_Required work_
What is needed here is every entry, retyped exactly.

Records from a collection:

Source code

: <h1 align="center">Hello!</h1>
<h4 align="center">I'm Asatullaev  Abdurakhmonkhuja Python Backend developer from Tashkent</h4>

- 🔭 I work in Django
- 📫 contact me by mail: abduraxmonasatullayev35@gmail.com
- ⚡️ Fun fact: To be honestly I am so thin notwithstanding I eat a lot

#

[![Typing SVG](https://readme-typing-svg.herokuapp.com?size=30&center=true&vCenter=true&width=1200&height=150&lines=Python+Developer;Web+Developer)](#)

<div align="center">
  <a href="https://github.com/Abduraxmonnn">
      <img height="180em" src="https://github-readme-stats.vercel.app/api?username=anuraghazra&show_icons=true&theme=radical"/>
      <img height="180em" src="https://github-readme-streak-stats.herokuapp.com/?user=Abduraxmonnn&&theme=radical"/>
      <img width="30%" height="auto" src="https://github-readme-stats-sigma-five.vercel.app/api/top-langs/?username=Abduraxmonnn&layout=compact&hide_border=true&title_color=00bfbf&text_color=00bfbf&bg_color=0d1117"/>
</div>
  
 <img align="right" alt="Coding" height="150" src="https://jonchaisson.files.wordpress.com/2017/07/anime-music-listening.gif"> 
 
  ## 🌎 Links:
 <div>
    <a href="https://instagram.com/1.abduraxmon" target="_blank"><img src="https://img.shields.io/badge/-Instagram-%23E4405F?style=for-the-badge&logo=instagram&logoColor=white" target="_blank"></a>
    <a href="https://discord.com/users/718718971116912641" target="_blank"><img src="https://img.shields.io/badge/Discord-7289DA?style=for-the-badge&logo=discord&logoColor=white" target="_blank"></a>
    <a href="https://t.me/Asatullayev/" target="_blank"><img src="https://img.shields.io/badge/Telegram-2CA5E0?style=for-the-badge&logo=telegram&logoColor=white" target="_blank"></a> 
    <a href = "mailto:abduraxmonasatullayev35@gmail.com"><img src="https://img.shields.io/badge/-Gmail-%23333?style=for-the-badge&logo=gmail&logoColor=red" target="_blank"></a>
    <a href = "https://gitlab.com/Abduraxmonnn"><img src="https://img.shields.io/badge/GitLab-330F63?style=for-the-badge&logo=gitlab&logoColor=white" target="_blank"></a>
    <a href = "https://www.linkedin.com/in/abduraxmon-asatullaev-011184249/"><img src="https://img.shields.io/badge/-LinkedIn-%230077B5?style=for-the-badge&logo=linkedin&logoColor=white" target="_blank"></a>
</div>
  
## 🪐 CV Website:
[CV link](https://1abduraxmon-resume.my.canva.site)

_Completed exercise_
Source code

: <h1 align="center">Hello!</h1>
<h4 align="center">I'm Asatullaev  Abdurakhmonkhuja Python Backend developer from Tashkent</h4>

- 🔭 I work in Django
- 📫 contact me by mail: abduraxmonasatullayev35@gmail.com
- ⚡️ Fun fact: To be honestly I am so thin notwithstanding I eat a lot

#

[![Typing SVG](https://readme-typing-svg.herokuapp.com?size=30&center=true&vCenter=true&width=1200&height=150&lines=Python+Developer;Web+Developer)](#)

<div align="center">
  <a href="https://github.com/Abduraxmonnn">
      <img height="180em" src="https://github-readme-stats.vercel.app/api?username=anuraghazra&show_icons=true&theme=radical"/>
      <img height="180em" src="https://github-readme-streak-stats.herokuapp.com/?user=Abduraxmonnn&&theme=radical"/>
      <img width="30%" height="auto" src="https://github-readme-stats-sigma-five.vercel.app/api/top-langs/?username=Abduraxmonnn&layout=compact&hide_border=true&title_color=00bfbf&text_color=00bfbf&bg_color=0d1117"/>
</div>
  
 <img align="right" alt="Coding" height="150" src="https://jonchaisson.files.wordpress.com/2017/07/anime-music-listening.gif"> 
 
  ## 🌎 Links:
 <div>
    <a href="https://instagram.com/1.abduraxmon" target="_blank"><img src="https://img.shields.io/badge/-Instagram-%23E4405F?style=for-the-badge&logo=instagram&logoColor=white" target="_blank"></a>
    <a href="https://discord.com/users/718718971116912641" target="_blank"><img src="https://img.shields.io/badge/Discord-7289DA?style=for-the-badge&logo=discord&logoColor=white" target="_blank"></a>
    <a href="https://t.me/Asatullayev/" target="_blank"><img src="https://img.shields.io/badge/Telegram-2CA5E0?style=for-the-badge&logo=telegram&logoColor=white" target="_blank"></a> 
    <a href = "mailto:abduraxmonasatullayev35@gmail.com"><img src="https://img.shields.io/badge/-Gmail-%23333?style=for-the-badge&logo=gmail&logoColor=red" target="_blank"></a>
    <a href = "https://gitlab.com/Abduraxmonnn"><img src="https://img.shields.io/badge/GitLab-330F63?style=for-the-badge&logo=gitlab&logoColor=white" target="_blank"></a>
    <a href = "https://www.linkedin.com/in/abduraxmon-asatullaev-011184249/"><img src="https://img.shields.io/badge/-LinkedIn-%230077B5?style=for-the-badge&logo=linkedin&logoColor=white" target="_blank"></a>
</div>
  
## 🪐 CV Website:
[CV link](https://1abduraxmon-resume.my.canva.site)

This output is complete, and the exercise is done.